On Thursday, Reuters reported that the Indian government is investigating Apple for potential antitrust violations related to its app store. The company faces similar investigations in the UK and European Union, while awaiting a verdict in its high-profile court battle with Epic Games over its market practices in the US. And in Asia, regulators are already forcing changes in how Apple does business.
This week, the Cupertino-based company was slammed with a string of bad news. On Tuesday (Aug 31), South Korea passed a law allowing developers on Apple and Google’s app marketplaces to introduce their own payment systems, effectively bypassing their hefty 30% cuts for large developers (and 15% for those earning less than $1 million per year). In Japan, Apple reached a settlement with the country’s Fair Trade Commission on Sept. 2 to allow certain streaming apps like Netflix and Spotify to use another workaround. These apps can now redirect mobile app users to sign up on a desktop computer allowing developers to avoid fees, previously a violation of Apple’s store rules.
Apple versus Spotify
Spotify, a major critic of Apple’s policies, is one of the largest beneficiaries of the new settlement. Spotify regularly competes directly with Apple Music and the music streamer’s complaint to regulators in the European Commission accuses Apple of violating antitrust rules for mandating the use of its own payment processor and barring apps from redirecting users to alternative payment pages.
But Spotify CEO Daniel Ek isn’t satisfied with the latest settlement in Japan, tweeting that the agreement was a step in the right direction, but does not solve the underlying issue. “App developers want clear, fair rules that apply to all apps,” Ek said. “Our goal is to restore competition once and for all, not one arbitrary, self-serving step at a time.”
A spokesperson for Netflix declined to comment.

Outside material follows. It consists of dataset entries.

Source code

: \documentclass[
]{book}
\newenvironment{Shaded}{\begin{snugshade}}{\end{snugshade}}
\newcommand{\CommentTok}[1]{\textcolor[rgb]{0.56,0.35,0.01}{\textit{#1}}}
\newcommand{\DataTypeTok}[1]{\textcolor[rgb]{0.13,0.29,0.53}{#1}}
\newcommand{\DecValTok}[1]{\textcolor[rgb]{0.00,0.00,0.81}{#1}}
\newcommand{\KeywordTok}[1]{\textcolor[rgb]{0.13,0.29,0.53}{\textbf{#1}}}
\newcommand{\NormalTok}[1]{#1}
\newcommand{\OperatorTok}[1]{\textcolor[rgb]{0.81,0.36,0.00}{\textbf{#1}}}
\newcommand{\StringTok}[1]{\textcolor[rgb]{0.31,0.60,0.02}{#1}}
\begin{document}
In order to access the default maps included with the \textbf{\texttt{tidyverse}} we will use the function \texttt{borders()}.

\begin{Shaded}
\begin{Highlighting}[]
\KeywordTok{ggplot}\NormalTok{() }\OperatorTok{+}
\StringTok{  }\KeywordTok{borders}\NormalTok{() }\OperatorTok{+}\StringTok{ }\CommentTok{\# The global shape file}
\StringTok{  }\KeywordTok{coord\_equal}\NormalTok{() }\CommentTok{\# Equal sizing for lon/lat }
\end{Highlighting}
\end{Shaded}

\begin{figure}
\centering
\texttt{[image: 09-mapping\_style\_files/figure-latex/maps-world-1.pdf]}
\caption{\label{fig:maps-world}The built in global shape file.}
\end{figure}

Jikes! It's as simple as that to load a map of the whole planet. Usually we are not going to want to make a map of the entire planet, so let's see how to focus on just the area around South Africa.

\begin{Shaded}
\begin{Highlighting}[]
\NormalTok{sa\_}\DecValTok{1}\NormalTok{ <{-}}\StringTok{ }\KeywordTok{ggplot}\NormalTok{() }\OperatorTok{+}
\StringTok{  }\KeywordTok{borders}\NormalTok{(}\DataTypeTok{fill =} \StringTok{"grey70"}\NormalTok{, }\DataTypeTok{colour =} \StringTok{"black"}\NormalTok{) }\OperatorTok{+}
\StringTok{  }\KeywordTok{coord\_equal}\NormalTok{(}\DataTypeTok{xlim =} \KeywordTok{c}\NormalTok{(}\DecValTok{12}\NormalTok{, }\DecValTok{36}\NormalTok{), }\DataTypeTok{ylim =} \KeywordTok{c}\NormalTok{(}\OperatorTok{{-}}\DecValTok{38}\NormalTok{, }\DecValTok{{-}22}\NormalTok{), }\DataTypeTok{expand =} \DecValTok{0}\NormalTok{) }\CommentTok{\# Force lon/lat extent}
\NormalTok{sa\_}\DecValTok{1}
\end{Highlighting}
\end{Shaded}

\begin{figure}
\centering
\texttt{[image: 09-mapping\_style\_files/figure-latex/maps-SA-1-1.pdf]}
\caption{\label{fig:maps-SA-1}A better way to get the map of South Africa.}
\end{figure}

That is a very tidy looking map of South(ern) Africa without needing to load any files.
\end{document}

Apple will now apply the agreement reached with Japan’s trade agency to what it calls “reader apps” like Netflix, Spotify, and Amazon Kindle globally in 2022. While Apple has previously stated that external payment systems put users at risk of fraud, compromise their privacy and safety, and undermine parental controls, the company said in a statement it plans to “help developers” of these apps “protect users.”
Now the fight moves back to the US. Apple’s main US adversary in this fight is Epic Games, the maker of Fortnite, which introduced its own payment processing system last year and was booted off Apple and Google’s app marketplaces. Epic CEO Tim Sweeney tweeted Thursday that “it’s hard to discern the rationale that this is safe while Fortnite accepting direct payments remains unsafe.”